_TASK GOAL_:
Repeat the entries below word for word, though any picture in them should be dropped.
====== AVAILABLE DATA ======
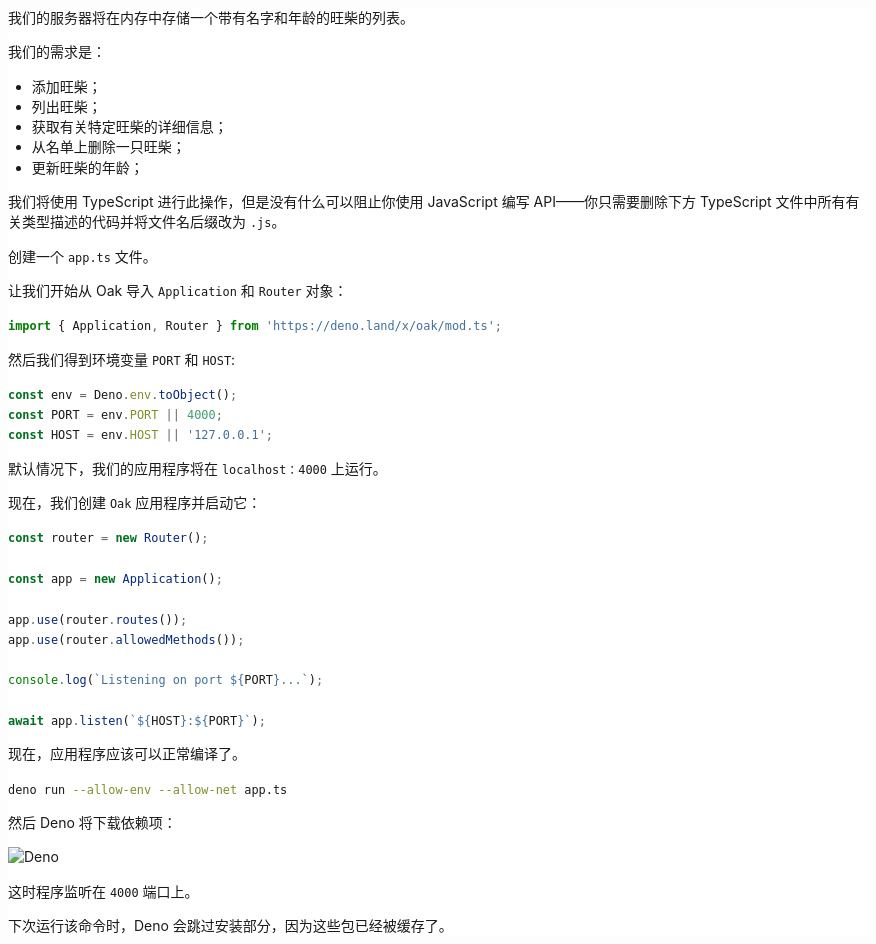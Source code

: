 我们的服务器将在内存中存储一个带有名字和年龄的旺柴的列表。

我们的需求是：

-   添加旺柴；
-   列出旺柴；
-   获取有关特定旺柴的详细信息；
-   从名单上删除一只旺柴；
-   更新旺柴的年龄；

我们将使用 TypeScript 进行此操作，但是没有什么可以阻止你使用 JavaScript 编写 API——你只需要删除下方 TypeScript 文件中所有有关类型描述的代码并将文件名后缀改为 `.js`。

创建一个 `app.ts` 文件。

让我们开始从 Oak 导入 `Application` 和 `Router` 对象：

```ts
import { Application, Router } from 'https://deno.land/x/oak/mod.ts';
```

然后我们得到环境变量 `PORT` 和 `HOST`:

```ts
const env = Deno.env.toObject();
const PORT = env.PORT || 4000;
const HOST = env.HOST || '127.0.0.1';
```

默认情况下，我们的应用程序将在 `localhost：4000` 上运行。

现在，我们创建 `Oak` 应用程序并启动它：

```ts
const router = new Router();

const app = new Application();

app.use(router.routes());
app.use(router.allowedMethods());

console.log(`Listening on port ${PORT}...`);

await app.listen(`${HOST}:${PORT}`);
```

现在，应用程序应该可以正常编译了。

```bash
deno run --allow-env --allow-net app.ts
```

然后 Deno 将下载依赖项：

![Deno](https://www.freecodecamp.org/news/content/images/2020/05/Screen-Shot-2020-05-10-at-16.31.11.jpg)

这时程序监听在 `4000` 端口上。

下次运行该命令时，Deno 会跳过安装部分，因为这些包已经被缓存了。
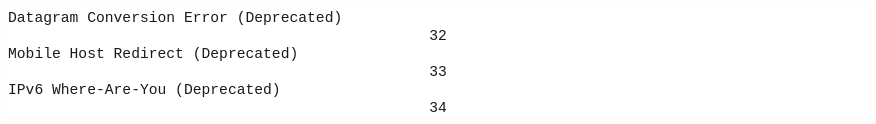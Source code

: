   <td style="border-bottom: solid windowtext 1.0pt; border-left: none; border-right: solid windowtext 1.0pt; border-top: none; mso-border-alt: solid windowtext .5pt; mso-border-left-alt: solid windowtext .5pt; mso-border-top-alt: solid windowtext .5pt; padding: 0cm 5.4pt 0cm 5.4pt; width: 370.75pt;" width="494"><div align="left" class="MsoNormal" style="line-height: normal; margin-bottom: 0.0001pt;">
<span style="font-family: &quot;courier new&quot; , &quot;courier&quot; , monospace;"><span lang="EN-US" style="font-size: 11pt;">Datagram Conversion Error (Deprecated)</span><span lang="EN-US" style="font-size: 11pt;"><o:p></o:p></span></span></div>
</td>
 </tr>
<tr>
  <td style="border-top: none; border: solid windowtext 1.0pt; mso-border-alt: solid windowtext .5pt; mso-border-top-alt: solid windowtext .5pt; padding: 0cm 5.4pt 0cm 5.4pt; width: 90.45pt;" width="121"><div align="center" class="MsoNormal" style="line-height: normal; margin-bottom: .0001pt; margin-bottom: 0cm; text-align: center;">
<span style="font-family: &quot;courier new&quot; , &quot;courier&quot; , monospace;"><span lang="EN-US" style="font-size: 11pt;">32</span><span lang="EN-US" style="font-size: 11pt;"><o:p></o:p></span></span></div>
</td>
  <td style="border-bottom: solid windowtext 1.0pt; border-left: none; border-right: solid windowtext 1.0pt; border-top: none; mso-border-alt: solid windowtext .5pt; mso-border-left-alt: solid windowtext .5pt; mso-border-top-alt: solid windowtext .5pt; padding: 0cm 5.4pt 0cm 5.4pt; width: 370.75pt;" width="494"><div align="left" class="MsoNormal" style="line-height: normal; margin-bottom: 0.0001pt;">
<span style="font-family: &quot;courier new&quot; , &quot;courier&quot; , monospace;"><span lang="EN-US" style="font-size: 11pt;">Mobile Host Redirect (Deprecated)</span><span lang="EN-US" style="font-size: 11pt;"><o:p></o:p></span></span></div>
</td>
 </tr>
<tr>
  <td style="border-top: none; border: solid windowtext 1.0pt; mso-border-alt: solid windowtext .5pt; mso-border-top-alt: solid windowtext .5pt; padding: 0cm 5.4pt 0cm 5.4pt; width: 90.45pt;" width="121"><div align="center" class="MsoNormal" style="line-height: normal; margin-bottom: .0001pt; margin-bottom: 0cm; text-align: center;">
<span style="font-family: &quot;courier new&quot; , &quot;courier&quot; , monospace;"><span lang="EN-US" style="font-size: 11pt;">33</span><span lang="EN-US" style="font-size: 11pt;"><o:p></o:p></span></span></div>
</td>
  <td style="border-bottom: solid windowtext 1.0pt; border-left: none; border-right: solid windowtext 1.0pt; border-top: none; mso-border-alt: solid windowtext .5pt; mso-border-left-alt: solid windowtext .5pt; mso-border-top-alt: solid windowtext .5pt; padding: 0cm 5.4pt 0cm 5.4pt; width: 370.75pt;" width="494"><div align="left" class="MsoNormal" style="line-height: normal; margin-bottom: 0.0001pt;">
<span style="font-family: &quot;courier new&quot; , &quot;courier&quot; , monospace;"><span lang="EN-US" style="font-size: 11pt;">IPv6 Where-Are-You (Deprecated)</span><span lang="EN-US" style="font-size: 11pt;"><o:p></o:p></span></span></div>
</td>
 </tr>
<tr>
  <td style="border-top: none; border: solid windowtext 1.0pt; mso-border-alt: solid windowtext .5pt; mso-border-top-alt: solid windowtext .5pt; padding: 0cm 5.4pt 0cm 5.4pt; width: 90.45pt;" width="121"><div align="center" class="MsoNormal" style="line-height: normal; margin-bottom: .0001pt; margin-bottom: 0cm; text-align: center;">
<span style="font-family: &quot;courier new&quot; , &quot;courier&quot; , monospace;"><span lang="EN-US" style="font-size: 11pt;">34</span><span lang="EN-US" style="font-size: 11pt;"><o:p></o:p></span></span></div>
</td>
  <td style="border-bottom: solid windowtext 1.0pt; border-left: none; border-right: solid windowtext 1.0pt; border-top: none; mso-border-alt: solid windowtext .5pt; mso-border-left-alt: solid windowtext .5pt; mso-border-top-alt: solid windowtext .5pt; padding: 0cm 5.4pt 0cm 5.4pt; width: 370.75pt;" width="494"><div align="left" class="MsoNormal" style="line-height: normal; margin-bottom: 0.0001pt;">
======
_YOUR SOLUTION_:
Source code

: 我们的服务器将在内存中存储一个带有名字和年龄的旺柴的列表。

我们的需求是：

-   添加旺柴；
-   列出旺柴；
-   获取有关特定旺柴的详细信息；
-   从名单上删除一只旺柴；
-   更新旺柴的年龄；

我们将使用 TypeScript 进行此操作，但是没有什么可以阻止你使用 JavaScript 编写 API——你只需要删除下方 TypeScript 文件中所有有关类型描述的代码并将文件名后缀改为 `.js`。

创建一个 `app.ts` 文件。

让我们开始从 Oak 导入 `Application` 和 `Router` 对象：

```ts
import { Application, Router } from 'https://deno.land/x/oak/mod.ts';
```

然后我们得到环境变量 `PORT` 和 `HOST`:

```ts
const env = Deno.env.toObject();
const PORT = env.PORT || 4000;
const HOST = env.HOST || '127.0.0.1';
```

默认情况下，我们的应用程序将在 `localhost：4000` 上运行。

现在，我们创建 `Oak` 应用程序并启动它：

```ts
const router = new Router();

const app = new Application();

app.use(router.routes());
app.use(router.allowedMethods());

console.log(`Listening on port ${PORT}...`);

await app.listen(`${HOST}:${PORT}`);
```

现在，应用程序应该可以正常编译了。

```bash
deno run --allow-env --allow-net app.ts
```

然后 Deno 将下载依赖项：

![Deno](https://www.freecodecamp.org/news/content/images/2020/05/Screen-Shot-2020-05-10-at-16.31.11.jpg)

这时程序监听在 `4000` 端口上。

下次运行该命令时，Deno 会跳过安装部分，因为这些包已经被缓存了。
Source code

:   <td style="border-bottom: solid windowtext 1.0pt; border-left: none; border-right: solid windowtext 1.0pt; border-top: none; mso-border-alt: solid windowtext .5pt; mso-border-left-alt: solid windowtext .5pt; mso-border-top-alt: solid windowtext .5pt; padding: 0cm 5.4pt 0cm 5.4pt; width: 370.75pt;" width="494"><div align="left" class="MsoNormal" style="line-height: normal; margin-bottom: 0.0001pt;">
<span style="font-family: &quot;courier new&quot; , &quot;courier&quot; , monospace;"><span lang="EN-US" style="font-size: 11pt;">Datagram Conversion Error (Deprecated)</span><span lang="EN-US" style="font-size: 11pt;"><o:p></o:p></span></span></div>
</td>
 </tr>
<tr>
  <td style="border-top: none; border: solid windowtext 1.0pt; mso-border-alt: solid windowtext .5pt; mso-border-top-alt: solid windowtext .5pt; padding: 0cm 5.4pt 0cm 5.4pt; width: 90.45pt;" width="121"><div align="center" class="MsoNormal" style="line-height: normal; margin-bottom: .0001pt; margin-bottom: 0cm; text-align: center;">
<span style="font-family: &quot;courier new&quot; , &quot;courier&quot; , monospace;"><span lang="EN-US" style="font-size: 11pt;">32</span><span lang="EN-US" style="font-size: 11pt;"><o:p></o:p></span></span></div>
</td>
  <td style="border-bottom: solid windowtext 1.0pt; border-left: none; border-right: solid windowtext 1.0pt; border-top: none; mso-border-alt: solid windowtext .5pt; mso-border-left-alt: solid windowtext .5pt; mso-border-top-alt: solid windowtext .5pt; padding: 0cm 5.4pt 0cm 5.4pt; width: 370.75pt;" width="494"><div align="left" class="MsoNormal" style="line-height: normal; margin-bottom: 0.0001pt;">
<span style="font-family: &quot;courier new&quot; , &quot;courier&quot; , monospace;"><span lang="EN-US" style="font-size: 11pt;">Mobile Host Redirect (Deprecated)</span><span lang="EN-US" style="font-size: 11pt;"><o:p></o:p></span></span></div>
</td>
 </tr>
<tr>
  <td style="border-top: none; border: solid windowtext 1.0pt; mso-border-alt: solid windowtext .5pt; mso-border-top-alt: solid windowtext .5pt; padding: 0cm 5.4pt 0cm 5.4pt; width: 90.45pt;" width="121"><div align="center" class="MsoNormal" style="line-height: normal; margin-bottom: .0001pt; margin-bottom: 0cm; text-align: center;">
<span style="font-family: &quot;courier new&quot; , &quot;courier&quot; , monospace;"><span lang="EN-US" style="font-size: 11pt;">33</span><span lang="EN-US" style="font-size: 11pt;"><o:p></o:p></span></span></div>
</td>
  <td style="border-bottom: solid windowtext 1.0pt; border-left: none; border-right: solid windowtext 1.0pt; border-top: none; mso-border-alt: solid windowtext .5pt; mso-border-left-alt: solid windowtext .5pt; mso-border-top-alt: solid windowtext .5pt; padding: 0cm 5.4pt 0cm 5.4pt; width: 370.75pt;" width="494"><div align="left" class="MsoNormal" style="line-height: normal; margin-bottom: 0.0001pt;">
<span style="font-family: &quot;courier new&quot; , &quot;courier&quot; , monospace;"><span lang="EN-US" style="font-size: 11pt;">IPv6 Where-Are-You (Deprecated)</span><span lang="EN-US" style="font-size: 11pt;"><o:p></o:p></span></span></div>
</td>
 </tr>
<tr>
  <td style="border-top: none; border: solid windowtext 1.0pt; mso-border-alt: solid windowtext .5pt; mso-border-top-alt: solid windowtext .5pt; padding: 0cm 5.4pt 0cm 5.4pt; width: 90.45pt;" width="121"><div align="center" class="MsoNormal" style="line-height: normal; margin-bottom: .0001pt; margin-bottom: 0cm; text-align: center;">
<span style="font-family: &quot;courier new&quot; , &quot;courier&quot; , monospace;"><span lang="EN-US" style="font-size: 11pt;">34</span><span lang="EN-US" style="font-size: 11pt;"><o:p></o:p></span></span></div>
</td>
  <td style="border-bottom: solid windowtext 1.0pt; border-left: none; border-right: solid windowtext 1.0pt; border-top: none; mso-border-alt: solid windowtext .5pt; mso-border-left-alt: solid windowtext .5pt; mso-border-top-alt: solid windowtext .5pt; padding: 0cm 5.4pt 0cm 5.4pt; width: 370.75pt;" width="494"><div align="left" class="MsoNormal" style="line-height: normal; margin-bottom: 0.0001pt;">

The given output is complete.